Investigating the human protein-host protein interactome of SARS-CoV-2 infection in the small intestine

Deciphering the tissue and organ interactions of the SARS-CoV-2 can be important to discern the potential underlying mechanisms and characterize drug candidates. Gastrointestinal symptoms and inflammation were frequently reported in the coronavirus disease 2019 (COVID-19). The expression pattern of ACE2 in the small intestinal as a major host receptor for SARS-CoV-2 and digestion-related enzyme has been determined. Here, we investigated interactome of the SARS-CoV-2–host protein in the small intestine tissue to detect highly clustered modules and associated mechanisms. 13 primary protein neighbors were found for ACE2 among the small intestine-specific proteins. The first module with the highest score was found as key module, since ACE2 and its four partners were observed in this module.

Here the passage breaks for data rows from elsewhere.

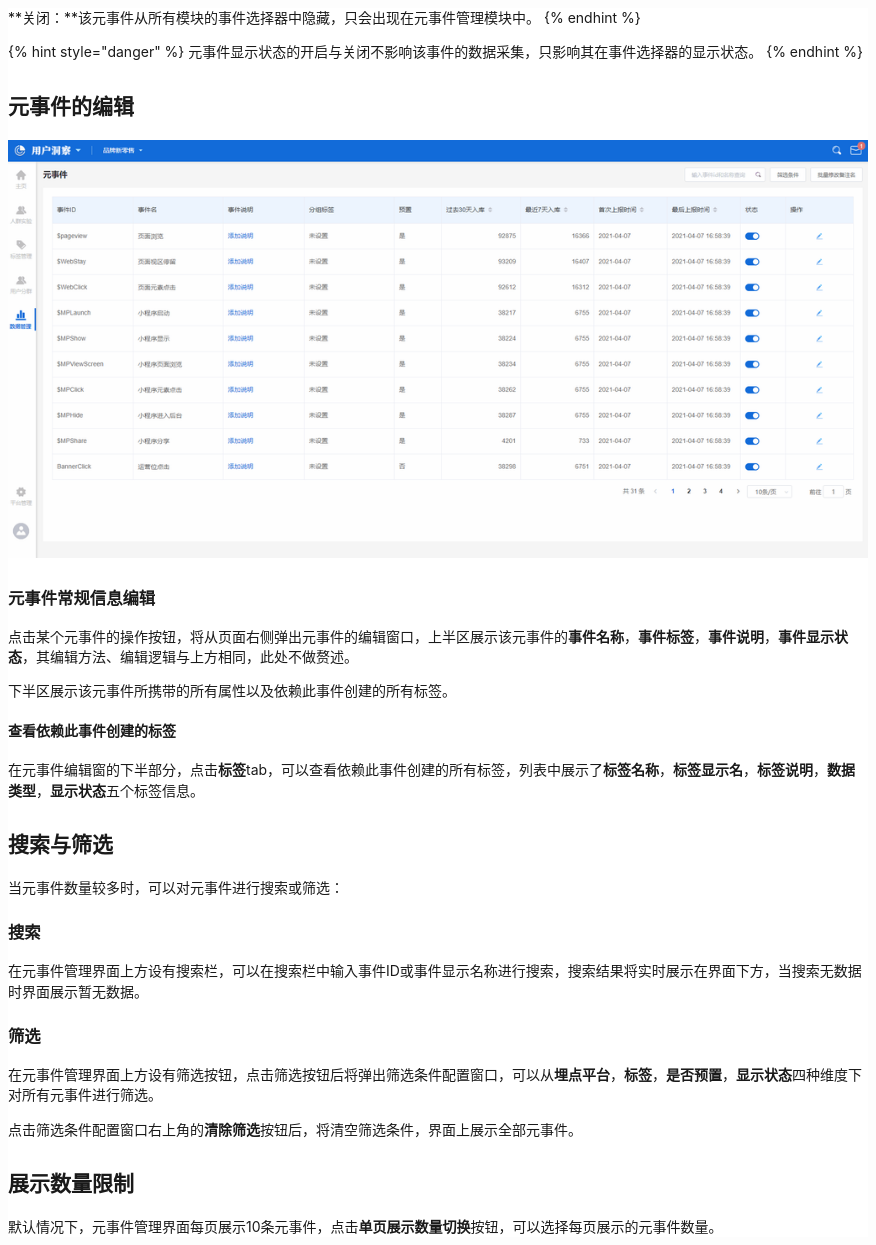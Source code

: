 **关闭：**该元事件从所有模块的事件选择器中隐藏，只会出现在元事件管理模块中。
{% endhint %}

{% hint style="danger" %}
元事件显示状态的开启与关闭不影响该事件的数据采集，只影响其在事件选择器的显示状态。
{% endhint %}

## 元事件的编辑

![元事件的编辑](../../.gitbook/assets/元事件的编辑.gif)

### 元事件常规信息编辑

点击某个元事件的操作按钮，将从页面右侧弹出元事件的编辑窗口，上半区展示该元事件的**事件名称**，**事件标签**，**事件说明**，**事件显示状态**，其编辑方法、编辑逻辑与上方相同，此处不做赘述。

下半区展示该元事件所携带的所有属性以及依赖此事件创建的所有标签。

#### **查看依赖此事件创建的标签**

在元事件编辑窗的下半部分，点击**标签**tab，可以查看依赖此事件创建的所有标签，列表中展示了**标签名称**，**标签显示名**，**标签说明**，**数据类型**，**显示状态**五个标签信息。

## 搜索与筛选

当元事件数量较多时，可以对元事件进行搜索或筛选：

### 搜索

在元事件管理界面上方设有搜索栏，可以在搜索栏中输入事件ID或事件显示名称进行搜索，搜索结果将实时展示在界面下方，当搜索无数据时界面展示暂无数据。

### 筛选

在元事件管理界面上方设有筛选按钮，点击筛选按钮后将弹出筛选条件配置窗口，可以从**埋点平台**，**标签**，**是否预置**，**显示状态**四种维度下对所有元事件进行筛选。

点击筛选条件配置窗口右上角的**清除筛选**按钮后，将清空筛选条件，界面上展示全部元事件。

## 展示数量限制

默认情况下，元事件管理界面每页展示10条元事件，点击**单页展示数量切换**按钮，可以选择每页展示的元事件数量。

Moreover, 8 host proteins were belonged to the highly clustered module. Functional analysis of this module highlighted protein digestion and absorption as a significant KEGG pathway with enriched genes of ACE2, MEP1A, MEP1B, DPP4, and XPNPEP2. Regulatory network revealed possible upstream regulating transcription factors that HNF factors including HNF4A, HNF1A, and HNF1B were found to be regulating the expression of ACE2 target gene. Drug-target interactions revealed associated drug classes. The SARS-CoV-2–host protein interactome revealed the important elements for virus infection in the small intestine that may help to clarify gastrointestinal symptoms and inflammation.